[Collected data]
---+---

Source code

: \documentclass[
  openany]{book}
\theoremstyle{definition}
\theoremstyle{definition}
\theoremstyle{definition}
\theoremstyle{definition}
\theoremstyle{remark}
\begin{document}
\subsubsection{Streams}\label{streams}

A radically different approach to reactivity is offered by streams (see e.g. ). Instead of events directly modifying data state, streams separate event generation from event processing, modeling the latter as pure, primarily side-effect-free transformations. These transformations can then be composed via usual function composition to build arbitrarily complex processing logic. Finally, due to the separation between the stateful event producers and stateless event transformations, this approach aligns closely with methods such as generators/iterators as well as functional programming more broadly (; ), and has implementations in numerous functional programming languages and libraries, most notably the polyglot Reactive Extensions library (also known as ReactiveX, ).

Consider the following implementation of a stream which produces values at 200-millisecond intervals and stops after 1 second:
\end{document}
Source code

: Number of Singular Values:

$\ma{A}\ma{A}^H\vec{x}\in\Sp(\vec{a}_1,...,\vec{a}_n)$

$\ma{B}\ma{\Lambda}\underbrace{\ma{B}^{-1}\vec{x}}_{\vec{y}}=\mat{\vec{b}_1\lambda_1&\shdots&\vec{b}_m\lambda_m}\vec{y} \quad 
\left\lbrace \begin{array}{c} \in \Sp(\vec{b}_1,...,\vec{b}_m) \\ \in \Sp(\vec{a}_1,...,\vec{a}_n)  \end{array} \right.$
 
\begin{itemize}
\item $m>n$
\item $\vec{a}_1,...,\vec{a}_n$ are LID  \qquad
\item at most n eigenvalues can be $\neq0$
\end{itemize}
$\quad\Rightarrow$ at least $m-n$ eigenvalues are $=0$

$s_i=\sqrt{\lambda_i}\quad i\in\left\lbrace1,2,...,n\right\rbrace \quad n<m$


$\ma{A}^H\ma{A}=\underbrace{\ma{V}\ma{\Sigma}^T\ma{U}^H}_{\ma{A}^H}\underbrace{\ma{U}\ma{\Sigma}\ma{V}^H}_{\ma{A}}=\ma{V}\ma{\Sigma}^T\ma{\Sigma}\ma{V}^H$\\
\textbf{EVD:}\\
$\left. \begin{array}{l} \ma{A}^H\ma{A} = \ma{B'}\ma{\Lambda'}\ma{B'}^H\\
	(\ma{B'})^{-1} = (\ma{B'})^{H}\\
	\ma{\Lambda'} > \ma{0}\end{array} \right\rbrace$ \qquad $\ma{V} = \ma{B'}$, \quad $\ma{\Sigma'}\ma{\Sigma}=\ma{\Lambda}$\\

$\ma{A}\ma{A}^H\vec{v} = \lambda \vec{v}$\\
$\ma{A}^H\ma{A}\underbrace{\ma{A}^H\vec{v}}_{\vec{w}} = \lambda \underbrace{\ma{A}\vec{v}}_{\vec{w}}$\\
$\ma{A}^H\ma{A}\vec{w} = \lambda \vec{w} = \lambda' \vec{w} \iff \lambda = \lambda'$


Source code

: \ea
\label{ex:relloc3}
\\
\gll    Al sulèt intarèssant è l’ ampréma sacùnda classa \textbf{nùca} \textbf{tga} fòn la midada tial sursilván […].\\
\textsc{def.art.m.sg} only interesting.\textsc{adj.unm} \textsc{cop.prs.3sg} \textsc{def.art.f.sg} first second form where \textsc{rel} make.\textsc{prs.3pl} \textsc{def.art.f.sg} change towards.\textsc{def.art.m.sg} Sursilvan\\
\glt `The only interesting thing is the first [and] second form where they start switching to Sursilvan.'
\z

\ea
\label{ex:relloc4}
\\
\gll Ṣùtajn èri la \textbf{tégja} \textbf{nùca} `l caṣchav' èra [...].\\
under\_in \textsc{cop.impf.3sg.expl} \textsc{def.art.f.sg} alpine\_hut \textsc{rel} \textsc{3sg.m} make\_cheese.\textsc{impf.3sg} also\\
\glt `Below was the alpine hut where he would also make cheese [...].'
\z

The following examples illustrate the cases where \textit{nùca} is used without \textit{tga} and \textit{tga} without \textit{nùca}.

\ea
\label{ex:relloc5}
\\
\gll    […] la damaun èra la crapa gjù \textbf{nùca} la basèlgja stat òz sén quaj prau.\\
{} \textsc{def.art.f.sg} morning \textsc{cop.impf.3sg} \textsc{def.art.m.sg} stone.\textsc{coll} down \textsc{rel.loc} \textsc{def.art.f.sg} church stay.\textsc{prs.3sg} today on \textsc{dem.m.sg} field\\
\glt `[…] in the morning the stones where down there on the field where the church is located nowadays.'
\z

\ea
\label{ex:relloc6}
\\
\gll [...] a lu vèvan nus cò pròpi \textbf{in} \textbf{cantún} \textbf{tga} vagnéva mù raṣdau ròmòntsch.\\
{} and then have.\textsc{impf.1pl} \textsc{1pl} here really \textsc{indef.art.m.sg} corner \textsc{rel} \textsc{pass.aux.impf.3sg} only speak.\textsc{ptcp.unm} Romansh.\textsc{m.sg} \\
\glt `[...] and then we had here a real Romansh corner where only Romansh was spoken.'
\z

---+---

_WHAT THE TASK ASKS_:
The lines to return are those in the entries above that include "label".

_FINISHED TASK_:
\subsubsection{Streams}\label{streams}
\label{ex:relloc3}
\label{ex:relloc4}
\label{ex:relloc5}
\label{ex:relloc6}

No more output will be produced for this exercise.